You want to have him moving in a way that he is soft on the bit, no brace against it and no brace against your hand, either. He shoudln't be doint the "giraffe" trot, either.

To change these things you have to start asking him to both lower the neck but eventually, he needs to actually "raise" the lowest part of the neck, where the neck goes between the shoulder blades. If he giraffes, then the "S" that is his neck will bulge out more at the bottom, have a long , upright center of the "S" and then a either no uppper curve, or a short severely round one, like a horse that tucks behind the bit.

You want him to reach down and forward , so called "long and low". This is not like riding him on the buckle (without contact). YOu will have contact, but it will be a soft, following contact , combined with supportive drive from behind and YOU being upright and very "allowing" with your body, so that the movement flows vigourously forward.

The shape of the horse's neck will look something like the way they arch and "telescope" out their necks when meeting a strange , new horse and being a bit excited about it.

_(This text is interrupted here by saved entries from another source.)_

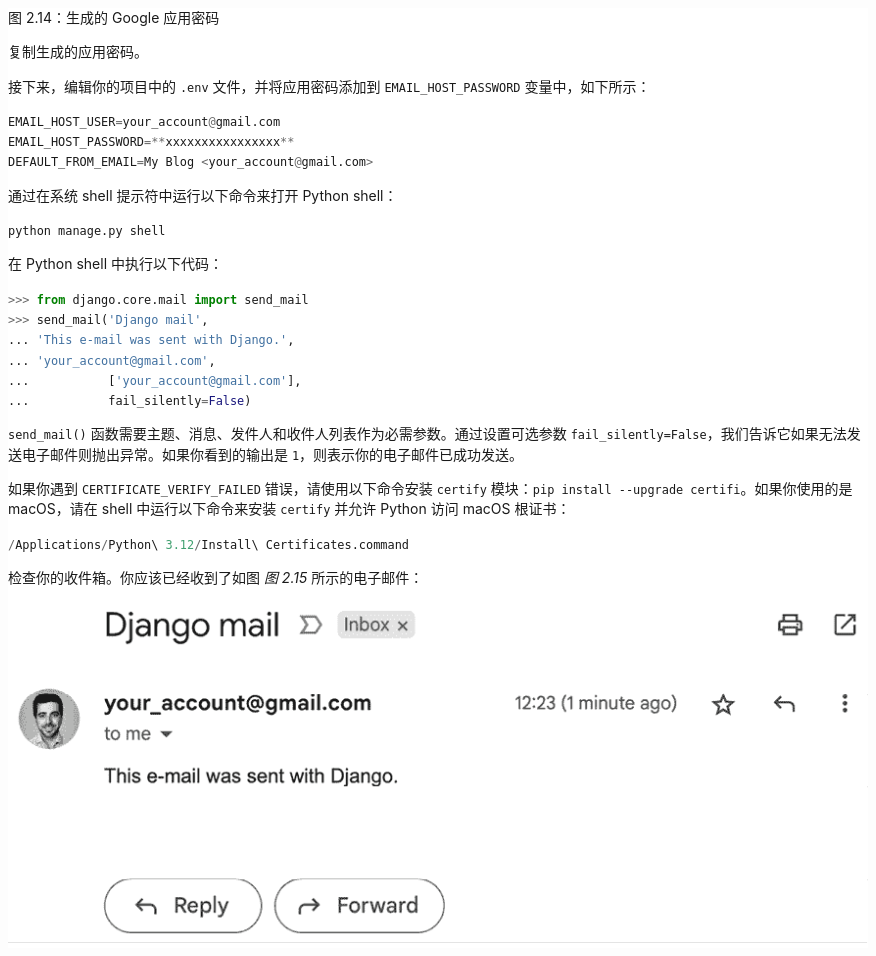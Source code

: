 图 2.14：生成的 Google 应用密码

复制生成的应用密码。

接下来，编辑你的项目中的 `.env` 文件，并将应用密码添加到 `EMAIL_HOST_PASSWORD` 变量中，如下所示：

```py
EMAIL_HOST_USER=your_account@gmail.com
EMAIL_HOST_PASSWORD=**xxxxxxxxxxxxxxxx**
DEFAULT_FROM_EMAIL=My Blog <your_account@gmail.com> 
```

通过在系统 shell 提示符中运行以下命令来打开 Python shell：

```py
python manage.py shell 
```

在 Python shell 中执行以下代码：

```py
>>> from django.core.mail import send_mail
>>> send_mail('Django mail',
... 'This e-mail was sent with Django.',
... 'your_account@gmail.com',
...           ['your_account@gmail.com'],
...           fail_silently=False) 
```

`send_mail()` 函数需要主题、消息、发件人和收件人列表作为必需参数。通过设置可选参数 `fail_silently=False`，我们告诉它如果无法发送电子邮件则抛出异常。如果你看到的输出是 `1`，则表示你的电子邮件已成功发送。

如果你遇到 `CERTIFICATE_VERIFY_FAILED` 错误，请使用以下命令安装 `certify` 模块：`pip install --upgrade certifi`。如果你使用的是 macOS，请在 shell 中运行以下命令来安装 `certify` 并允许 Python 访问 macOS 根证书：

```py
/Applications/Python\ 3.12/Install\ Certificates.command 
```

检查你的收件箱。你应该已经收到了如图 *图 2.15* 所示的电子邮件：

![](img/B21088_02_15.png)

here are some images of the different way a horse bends/arches his neck. YOu can can do this a bit lower than shown in the diagrams.


----------



## SorrelHorse (Apr 9, 2009)

^ It's almost scary how much the "giraffe" horse on that first picture looks like my older gelding. It was so hard to get any muscles back....But sure enough we did, just in time for the little brat to be retired. Figures. lol


----------



## tinyliny (Oct 31, 2009)

Can you explain how you did that? Do you have before and after shots?


----------



## SorrelHorse (Apr 9, 2009)

Don't have an after....I will see about cleaning him up and pulling him out of the back pasture next week though. Basically what we did is rode him in a german martingale for awhile and put his head and neck correctly (Still had him driving from behind....He was always pretty good about not falling on his forehand and staying pretty balanced.) And towards the end we just used the martingale less and less but kept him rounded and on the vertical at all times.

Here's a picture of him the first day or two after we brought him home (He was sort of a rescue you could say o.o I had forgotten how bad he actually looked but you can see how little neck he had to begin with, and then by my complete fault I just let him go around wherever he wanted with no frame whatsoever and his head in the air and he just got a lot of oversized lower neck muscles.....)


----------



## Kayty (Sep 8, 2009)

AC - thick neck = heavy on the forehand depending on where the neck is thick. If the neck is full of under muscle, so that the underside of the neck is solid, wide and bulky, with a thin crest... then yes, this is indicative that the horse is travelling on the forehand and balancing with its neck.

On the other side - how many Grand Prix dressage horses or Iberian horses do you see with a skinny pencil neck? The Andalusians and Lippizaners in the Spanish Riding School for example, they are a product of the most extreme degree of collection that a horse can attain, and they're necks are VERY thick.


----------



## DuffyDuck (Sep 27, 2011)

As an owner of a horse that used to have a RIDICULOUS upside down neck, lunging helped me a great deal, but also 'correct' riding.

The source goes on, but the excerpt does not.